Racial tension isn't what it used to be. The more sensitive we become, the more ways we have of stepping on each other's toes, and the harder we try to say and do the right thing, the more frustration builds up inside us until we're all walking powder kegs.
As Lawrence Kasdan's Grand Canyon reported on the state of race relations in Southern California in 1991, Crash brings us up to date for 2005. Some of the old problems have moved to the back burner as more racial groups have reached critical mass and our ignorance and fear appear to have grown apace.
I don't care if you're the love child of Martin Luther King Jr. and Mother Teresa, you've got some racism inside you, and Crash will find it. Be prepared to squirm.
Situations range from overt acts of hatred and angry outbursts to the way tension escalates in simple encounters (e.g., fender-benders, frustration with insurance company bureaucracy) when the parties involved are of different races.
A Persian shopkeeper (Shaun Toub) buys a gun from a dealer who calls him an Arab (and therefore a terrorist) and will only sell the gun to the man's more Americanized daughter.
Police Detective Don Cheadle investigates the killing of a black cop by a white cop. There are questions– Who shot first? Was the black cop dirty? Was the white cop racist?– but what really matters is putting the most politically advantageous spin on the case.
Los Angeles District Attorney Brendan Fraser is also concerned about political repercussions when he and his wife (Sandra Bullock) are carjacked by black thugs Chris "Ludacris" Bridges and Larenz Tate. Bullock, however, is free to take it out on everyone from the Mexican (Michael Peña) who changes their locks to their Latina maid (Yomi Perry).
TV producer Terrence Howard and his wife (Thandie Newton) are hassled and humiliated by white cop Matt Dillon while his partner (Ryan Phillippe) stands helplessly by. Howard is used to walking on eggshells around whites (including Tony Danza) at work.

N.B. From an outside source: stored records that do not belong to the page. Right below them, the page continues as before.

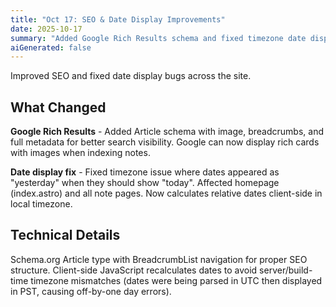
 ```yaml
---
title: "Oct 17: SEO & Date Display Improvements"
date: 2025-10-17
summary: "Added Google Rich Results schema and fixed timezone date display"
aiGenerated: false
---
```


Improved SEO and fixed date display bugs across the site.

## What Changed

**Google Rich Results** - Added Article schema with image, breadcrumbs, and full metadata for better search visibility. Google can now display rich cards with images when indexing notes.

**Date display fix** - Fixed timezone issue where dates appeared as "yesterday" when they should show "today". Affected homepage (index.astro) and all note pages. Now calculates relative dates client-side in local timezone.

## Technical Details

Schema.org Article type with BreadcrumbList navigation for proper SEO structure. Client-side JavaScript recalculates dates to avoid server/build-time timezone mismatches (dates were being parsed in UTC then displayed in PST, causing off-by-one day errors).
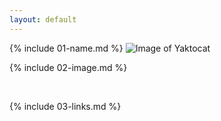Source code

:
 ```yaml
---
layout: default
---
```


{% include 01-name.md %}
![Image of Yaktocat](https://octodex.github.com/images/yaktocat.png)
<br>

{% include 02-image.md %}

<br>

{% include 03-links.md %}

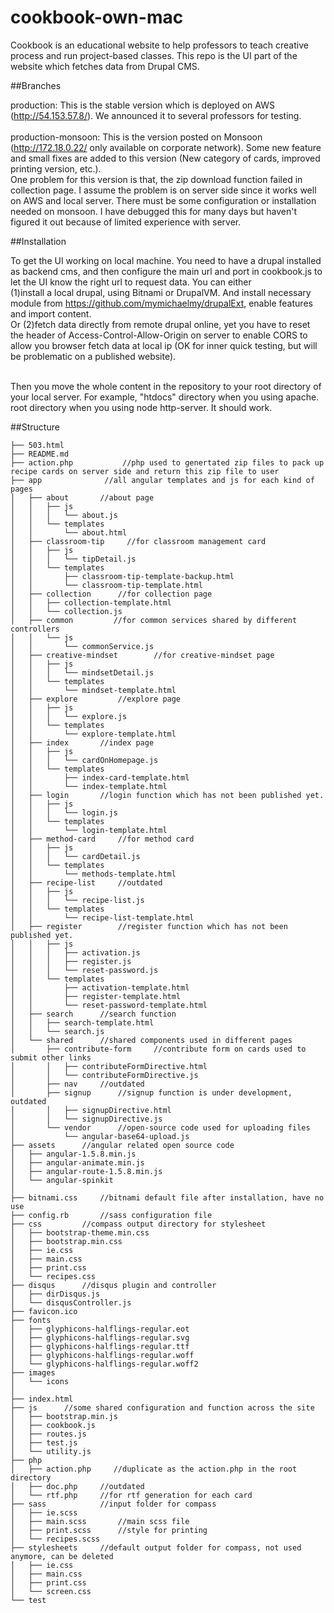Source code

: # cookbook-own-mac
Cookbook is an educational website to help professors to teach creative process and run project-based classes. This repo is the UI part of the website which fetches data from Drupal CMS. 

##Branches

production: This is the stable version which is deployed on AWS (http://54.153.57.8/). We announced it to several professors for testing.<br/> <br/>
production-monsoon: This is the version posted on Monsoon (http://172.18.0.22/ only available on corporate network). Some new feature and small fixes are added to this version (New category of cards, improved printing version, etc.).<br/>One problem for this version is that, the zip download function failed in collection page. I assume the problem is on server side since it works well on AWS and local server. There must be some configuration or installation needed on monsoon. I have debugged this for many days but haven't figured it out because of limited experience with server.

##Installation

To get the UI working on local machine. You need to have a drupal installed as backend cms, and then configure the main url and port in cookbook.js to let the UI know the right url to request data. You can either <br/>
(1)install a local drupal, using Bitnami or DrupalVM. And install necessary module from https://github.com/mymichaelmy/drupalExt, enable features and import content. <br />
Or (2)fetch data directly from remote drupal online, yet you have to reset the header of Access-Control-Allow-Origin on server to enable CORS to allow you browser fetch data at local ip (OK for inner quick testing, but will be problematic on a published website).
<br /><br />

Then you move the whole content in the repository to your root directory of your local server. For example, "htdocs" directory when you using apache. root directory when you using node http-server. It should work.

##Structure
```
├── 503.html
├── README.md
├── action.php           //php used to genertated zip files to pack up recipe cards on server side and return this zip file to user
├── app              //all angular templates and js for each kind of pages 
│   ├── about       //about page
│   │   ├── js
│   │   │   └── about.js
│   │   └── templates
│   │       └── about.html
│   ├── classroom-tip     //for classroom management card
│   │   ├── js
│   │   │   └── tipDetail.js
│   │   └── templates
│   │       ├── classroom-tip-template-backup.html
│   │       └── classroom-tip-template.html
│   ├── collection      //for collection page
│   │   ├── collection-template.html
│   │   └── collection.js
│   ├── common         //for common services shared by different controllers
│   │   └── js
│   │       └── commonService.js
│   ├── creative-mindset        //for creative-mindset page
│   │   ├── js
│   │   │   └── mindsetDetail.js
│   │   └── templates
│   │       └── mindset-template.html
│   ├── explore         //explore page
│   │   ├── js
│   │   │   └── explore.js
│   │   └── templates
│   │       └── explore-template.html
│   ├── index       //index page
│   │   ├── js
│   │   │   └── cardOnHomepage.js
│   │   └── templates
│   │       ├── index-card-template.html
│   │       └── index-template.html
│   ├── login       //login function which has not been published yet.
│   │   ├── js
│   │   │   └── login.js
│   │   └── templates
│   │       └── login-template.html
│   ├── method-card     //for method card 
│   │   ├── js
│   │   │   └── cardDetail.js
│   │   └── templates
│   │       └── methods-template.html
│   ├── recipe-list     //outdated 
│   │   ├── js
│   │   │   └── recipe-list.js
│   │   └── templates
│   │       └── recipe-list-template.html
│   ├── register        //register function which has not been published yet.
│   │   ├── js
│   │   │   ├── activation.js
│   │   │   ├── register.js
│   │   │   └── reset-password.js
│   │   └── templates
│   │       ├── activation-template.html
│   │       ├── register-template.html
│   │       └── reset-password-template.html
│   ├── search      //search function
│   │   ├── search-template.html
│   │   └── search.js
│   └── shared      //shared components used in different pages
│       ├── contribute-form     //contribute form on cards used to submit other links
│       │   ├── contributeFormDirective.html
│       │   └── contributeFormDirective.js
│       ├── nav     //outdated
│       ├── signup      //signup function is under development, outdated
│       │   ├── signupDirective.html        
│       │   └── signupDirective.js
│       └── vendor      //open-source code used for uploading files
│           └── angular-base64-upload.js
├── assets      //angular related open source code
│   ├── angular-1.5.8.min.js
│   ├── angular-animate.min.js
│   ├── angular-route-1.5.8.min.js
│   └── angular-spinkit
│    
├── bitnami.css     //bitnami default file after installation, have no use
├── config.rb       //sass configuration file
├── css         //compass output directory for stylesheet 
│   ├── bootstrap-theme.min.css
│   ├── bootstrap.min.css
│   ├── ie.css
│   ├── main.css
│   ├── print.css
│   └── recipes.css
├── disqus      //disqus plugin and controller
│   ├── dirDisqus.js
│   └── disqusController.js
├── favicon.ico
├── fonts
│   ├── glyphicons-halflings-regular.eot
│   ├── glyphicons-halflings-regular.svg
│   ├── glyphicons-halflings-regular.ttf
│   ├── glyphicons-halflings-regular.woff
│   └── glyphicons-halflings-regular.woff2
├── images
│   └── icons
│   
├── index.html
├── js      //some shared configuration and function across the site
│   ├── bootstrap.min.js
│   ├── cookbook.js
│   ├── routes.js
│   ├── test.js
│   └── utility.js
├── php
│   ├── action.php     //duplicate as the action.php in the root directory
│   ├── doc.php     //outdated
│   └── rtf.php     //for rtf generation for each card
├── sass            //input folder for compass
│   ├── ie.scss
│   ├── main.scss       //main scss file
│   ├── print.scss      //style for printing
│   └── recipes.scss
├── stylesheets     //default output folder for compass, not used anymore, can be deleted
│   ├── ie.css
│   ├── main.css
│   ├── print.css
│   └── screen.css
└── test
    
```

Ludacris, who amusingly gets to state the case against hip-hop, is proud of never having robbed anyone of his own race: "The only reason black people steal from their own is that they're terrified of white people."
Each situation is fraught with disastrous possibilities, and several build to the point where the worst-case scenario seems inevitable. Some tragedies are averted, some aren't; but the ones that are are averted in miraculous ways that leave you with hope.
With his first feature as director, Paul Haggis, who adapted the screenplay of Million Dollar Baby, shows himself equally skilled in both fields of endeavor. As the stories develop and interweave, there's one coincidence (out of dozens) that's too much for me to accept, but it sets up arguably the film's most powerful scene.
Most of Crash takes place on Christmas Eve. No one mentions the holiday, but the decorations are everywhere. It can't be coincidental that snow falls before it's over, giving L.A. a rare white Christmas. At least it doesn't rain frogs.
Haggis says the story was inspired by an incident in 1991 when he and his wife were carjacked by two young black men. It will be the ultimate irony if those men now come forward and sue for a share of the profits. But that could only happen in the movies.